Though disasters come in many forms, two things are always a top concern when they hit: how quickly you want to recover and how little data you want to lose.
Recovery time and data loss prevention objectives are also known as Recovery Time Objectives (RTOs) and Recovery Point Objectives (RPOs), respectively. While both are crucial to disaster recovery (DR) and business continuity, they play different roles in the DR process.
In this article, we’ll compare RTOs to RPOs and explain their key points and differences. We’ll also explain how you can meet and incorporate them into your recovery and continuity planning. Or, if you’d like to skip to the chase, please check out Resilio solution for Disaster Recovery.
What is an RTO?
A Recovery Time Objective (RTO) is the maximum length of time it should take to recover after an event such as an outage or data loss.
As you might imagine, having a tight RTO is a key goal for any IT infrastructure — especially those that support applications with high uptime requirements.
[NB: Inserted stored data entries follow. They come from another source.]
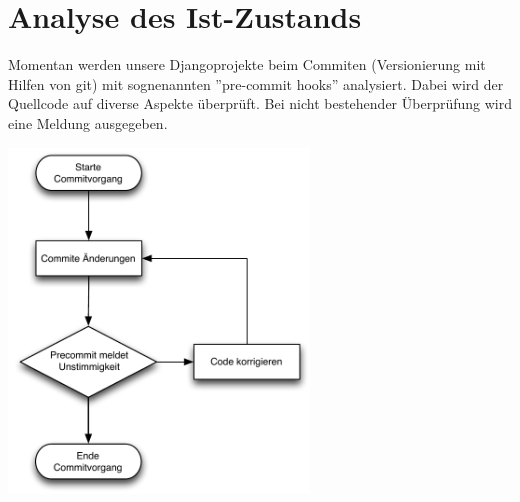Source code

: \section{Analyse des Ist-Zustands}
Momentan werden unsere Djangoprojekte beim Commiten (Versionierung mit Hilfen von git) mit sognenannten ''pre-commit hooks'' analysiert. 
Dabei wird der Quellcode auf diverse Aspekte überprüft. Bei nicht bestehender Überprüfung wird eine Meldung ausgegeben.\\

\begin{center}
\includegraphics[width=0.6\textwidth,angle=0]{./grafiken/pzd_projektabarbeitung_ist.pdf}
\end{center}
Recovery time as a benchmark
When a system goes down in an unplanned outage, the organization’s RTO serves as a benchmark for how quickly it should recover and resume normal operations.
RTOs vary depending on two major factors:
- Cost of downtime
- System or application priority (or tier)
These two factors are highly connected. While most organizations aim for RTOs set to within an hour, systems with the highest priority (Tier 1) might have RTOs as low as 5-10 minutes.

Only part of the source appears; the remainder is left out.